By Kathy Fanger
Parish Outreach Coordinator
Holidays can be extremely difficult for those who have experienced the death of a loved one. When everyone seems so happy, the bereaved may feel sad, lonely or depressed. “How will I, or we, ever get through these holidays? Here are some suggestions.
Think ahead. Do those activities you are able and desire to do. Give yourself permission to forego others.
Practice holiday traditions. One of the most difficult aspects of the holidays is to deal with its “traditions.” A death of a loved one may mean that a much-loved tradition may lose some of its joy. Yet rituals and traditions are important. Choose some, and consider starting new traditions.
Allow yourself to cry when you feel the need to cry. Crying helps both physically and emotionally. It can reduce stress, calm anxiety and bring peace.
Be kind to yourself. Give yourself time to rest, reflect and pray. Balance your time with family and friends and give yourself permission to feel good, to laugh and even to have fun. Pamper yourself with something that will bring you happiness. Your loved one would want that for you.
Find someone to talk to…who will listen without giving advice, and let you say the words that are bottled up inside of you. You may consider attending a grief support group or seek a professional counselor.
Remember your loved one. Light a candle near his or her picture, look at photos, or create a special album. Children may draw pictures and write messages.

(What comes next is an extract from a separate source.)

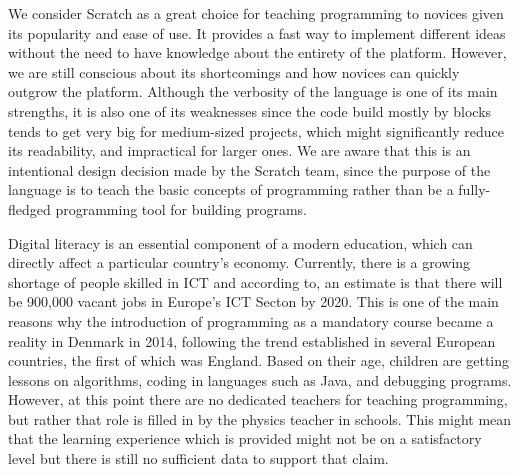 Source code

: We consider Scratch as a great choice for teaching programming to novices given its popularity and ease of use. It provides a fast way to implement different ideas without the need to have knowledge about the entirety of the platform. However, we are still conscious about its shortcomings and how novices can quickly outgrow the platform. Although the verbosity of the language is one of its main strengths, it is also one of its weaknesses since the code build mostly by blocks tends to get very big for medium-sized projects, which might significantly reduce its readability, and impractical for larger ones. We are aware that this is an intentional design decision made by the Scratch team, since the purpose of the language is to teach the basic concepts of programming rather than be a fully-fledged programming tool for building programs. 




Digital literacy is an essential component of a modern education, which can directly affect a particular country's economy. Currently, there is a growing shortage of people skilled in ICT and according to\cite{pretz14}, an estimate is that there will be 900,000 vacant jobs in Europe's ICT Secton by 2020. This is one of the main reasons why the introduction of programming as a mandatory course became a reality in Denmark in 2014, following the trend established in several European countries, the first of which was England. Based on their age, children are getting lessons on algorithms, coding in languages such as Java, and debugging programs. However, at this point there are no dedicated teachers for teaching programming, but rather that role is filled in by the physics teacher in schools. This might mean that the learning experience which is provided might not be on a satisfactory level but there is still no sufficient data to support that claim.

Play your loved ones’ favorite holiday music. Talk about the person and encourage others, versus not mentioning their name. Memories and stories may evoke tears and laughter, often very healing. Offer a toast at your holiday meal or share a blessing.
Write a letter to your loved one…say all that is in your heart. Keep it in a special place, burn it in a fireplace, or let it float away in a river, lake or ocean.
Seek support from your relatives, friends, and coworkers. They are sources of love and assistance. Ask for what you need and allow them to help you.
Reach out to others. Offer a monetary donation, food or gifts to a charity in your loved one’s memory. Volunteer. Working alongside others can bring joy and remind us, “It is in giving that we receive.” St. Francis
Be grateful for God’s many blessings. God loved you so much that God chose your loved one especially for you…to change your life forever. He or she showed you the face of Christ and is close to you even now, as you pray, converse and sense their presence, often when you least expect it.
Attend Mass and receive the sacraments. They give us strength and hope as we pray together, listen to the Word of God, sing lyrics that lift our spirits, and receive Jesus himself.
They shall call him Emmanuel, which means “God is with us.’” Rather than saying, “Where is God in all my sadness?” recognize that God is right in the MIDDLE of it! Jesus, who became one of us, understands what we are going through. He is near to us, healing us, and reminds us that we will see our loved one again in the kingdom of heaven.